The PERI group argues that a successful economic program must reject the extreme free market and neoliberal policies that contributed to the current economic debacle. The economists support the Obama administration's call for a massive economic recovery program, but argue that to succeed, this program must focus on raising the incomes and security of the vast majority of Americans who have been sidelined from power in recent decades.
"The PERI statement spells out in some detail the types of changes that should be made, including much stricter regulation of the financial system, the permanent nationalization of Fannie Mae and Freddie Mac, and pro-labor policies that would enable employees to increase their wages and living standards," Moseley said.
The economists recommend, among other things, that Congress hold public hearings on the causes of and solutions to the current crisis, "to broaden the discussion and make it more democratic," said Moseley. Such hearings would serve as "a means of public education," and there is precedent for them, he noted.
"The Pecora hearings conducted by the Senate Banking Committee in 1932-1934 helped to build the framework for the financial regulation of the New Deal," he said. "What we need is (a modern series of) Pecora hearings, but even broader than that."

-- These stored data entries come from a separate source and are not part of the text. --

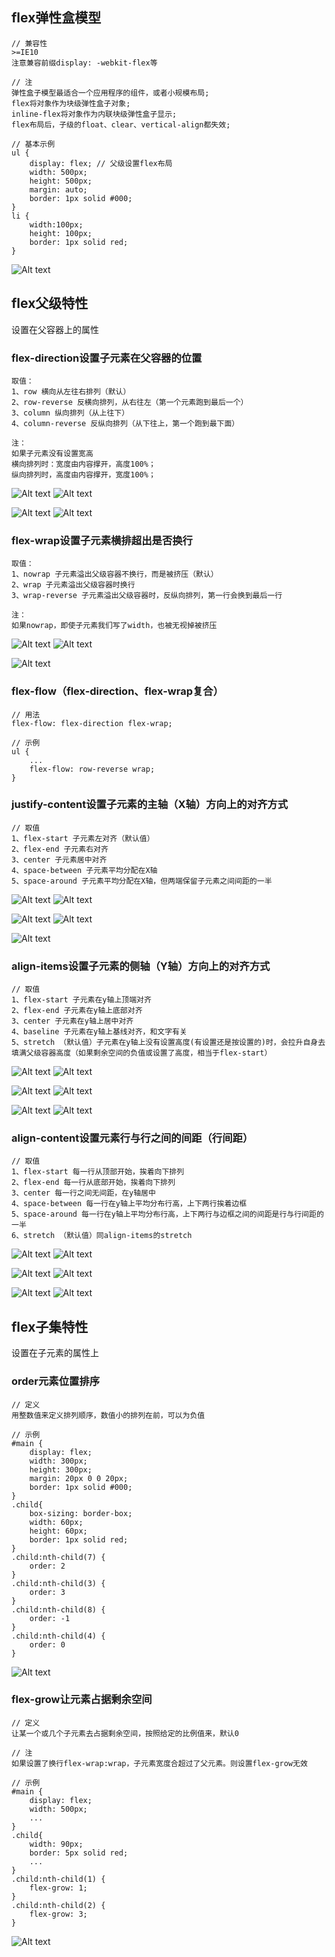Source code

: ## flex弹性盒模型

    // 兼容性
    >=IE10
    注意兼容前缀display: -webkit-flex等
    
    // 注
    弹性盒子模型最适合一个应用程序的组件，或者小规模布局;
    flex将对象作为块级弹性盒子对象;
    inline-flex将对象作为内联块级弹性盒子显示;
    flex布局后，子级的float、clear、vertical-align都失效;
    
    // 基本示例
    ul {
        display: flex; // 父级设置flex布局
        width: 500px;
        height: 500px;
        margin: auto;
        border: 1px solid #000;
    }
    li {
        width:100px;
        height: 100px;
        border: 1px solid red;
    }
    
![Alt text](./imgs/21-01.png) 

## flex父级特性

设置在父容器上的属性

### flex-direction设置子元素在父容器的位置

    取值：
    1、row 横向从左往右排列（默认）
    2、row-reverse 反横向排列，从右往左（第一个元素跑到最后一个）
    3、column 纵向排列（从上往下）
    4、column-reverse 反纵向排列（从下往上，第一个跑到最下面）
    
    注：
    如果子元素没有设置宽高
    横向排列时：宽度由内容撑开，高度100%；
    纵向排列时，高度由内容撑开，宽度100%；
    
![Alt text](./imgs/21-02.png) 
![Alt text](./imgs/21-03.png) 

![Alt text](./imgs/21-04.png) 
![Alt text](./imgs/21-05.png) 

### flex-wrap设置子元素横排超出是否换行

    取值：
    1、nowrap 子元素溢出父级容器不换行，而是被挤压（默认）
    2、wrap 子元素溢出父级容器时换行
    3、wrap-reverse 子元素溢出父级容器时，反纵向排列，第一行会换到最后一行
    
    注：
    如果nowrap，即使子元素我们写了width，也被无视掉被挤压
    
![Alt text](./imgs/21-06.png) 
![Alt text](./imgs/21-07.png) 

![Alt text](./imgs/21-08.png) 

### flex-flow（flex-direction、flex-wrap复合）
    
    // 用法
    flex-flow: flex-direction flex-wrap;
    
    // 示例
    ul {
        ...
        flex-flow: row-reverse wrap;
    }

### justify-content设置子元素的主轴（X轴）方向上的对齐方式

    // 取值
    1、flex-start 子元素左对齐（默认值）
    2、flex-end 子元素右对齐
    3、center 子元素居中对齐
    4、space-between 子元素平均分配在X轴
    5、space-around 子元素平均分配在X轴，但两端保留子元素之间间距的一半
    
![Alt text](./imgs/21-09.png) 
![Alt text](./imgs/21-10.png) 

![Alt text](./imgs/21-11.png) 
![Alt text](./imgs/21-12.png) 

![Alt text](./imgs/21-13.png) 

### align-items设置子元素的侧轴（Y轴）方向上的对齐方式

    // 取值
    1、flex-start 子元素在y轴上顶端对齐
    2、flex-end 子元素在y轴上底部对齐
    3、center 子元素在y轴上居中对齐
    4、baseline 子元素在y轴上基线对齐，和文字有关
    5、stretch （默认值）子元素在y轴上没有设置高度(有设置还是按设置的)时，会拉升自身去填满父级容器高度（如果剩余空间的负值或设置了高度，相当于flex-start）
    
![Alt text](./imgs/21-14.png) 
![Alt text](./imgs/21-15.png) 

![Alt text](./imgs/21-16.png) 
![Alt text](./imgs/21-17.png) 

![Alt text](./imgs/21-18.png) 
![Alt text](./imgs/21-19.png) 

### align-content设置元素行与行之间的间距（行间距）

    // 取值
    1、flex-start 每一行从顶部开始，挨着向下排列
    2、flex-end 每一行从底部开始，挨着向下排列
    3、center 每一行之间无间距，在y轴居中
    4、space-between 每一行在y轴上平均分布行高，上下两行挨着边框
    5、space-around 每一行在y轴上平均分布行高，上下两行与边框之间的间距是行与行间距的一半
    6、stretch （默认值）同align-items的stretch
    
![Alt text](./imgs/21-20.png) 
![Alt text](./imgs/21-21.png) 

![Alt text](./imgs/21-22.png) 
![Alt text](./imgs/21-23.png) 

![Alt text](./imgs/21-24.png) 
![Alt text](./imgs/21-25.png) 

## flex子集特性

设置在子元素的属性上

### order元素位置排序

    // 定义
    用整数值来定义排列顺序，数值小的排列在前，可以为负值
    
    // 示例
    #main {
        display: flex;
        width: 300px;
        height: 300px;
        margin: 20px 0 0 20px;
        border: 1px solid #000;
    }
    .child{
        box-sizing: border-box;
        width: 60px;
        height: 60px;
        border: 1px solid red;
    }
    .child:nth-child(7) {
        order: 2
    }
    .child:nth-child(3) {
        order: 3
    }
    .child:nth-child(8) {
        order: -1
    }
    .child:nth-child(4) {
        order: 0
    }
    
![Alt text](./imgs/21-26.png) 

### flex-grow让元素占据剩余空间

    // 定义
    让某一个或几个子元素去占据剩余空间，按照给定的比例值来，默认0
    
    // 注
    如果设置了换行flex-wrap:wrap，子元素宽度合超过了父元素。则设置flex-grow无效
    
    // 示例
    #main {
        display: flex;
        width: 500px;
        ...
    }
    .child{
        width: 90px;
        border: 5px solid red;
        ...
    }
    .child:nth-child(1) {
        flex-grow: 1;
    }
    .child:nth-child(2) {
        flex-grow: 3;
    }
    
![Alt text](./imgs/21-27.png)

In the "Progressive Program" statement, the economists develop an interlocking set of initiatives that include: 1) a massive fiscal expansion program centered on aiding state and local governments, keeping people in their homes, creating green jobs and public infrastructure, protecting key industries, and instituting government employer-of-last-resort programs; 2) economic policies to end extreme inequality and restore a balance of economic and political power to labor, households, and communities; 3) programs to reconstruct, regulate, and manage financial institutions so they will serve people's needs and contribute to financial stability; 4) international macroeconomic and financial coordination to make the transition to a fairer and more balanced global growth regime; and 5) a set of comprehensive and open Congressional hearings on restructuring the financial system, along with the rules, institutions, and public oversight mechanisms through which it functions.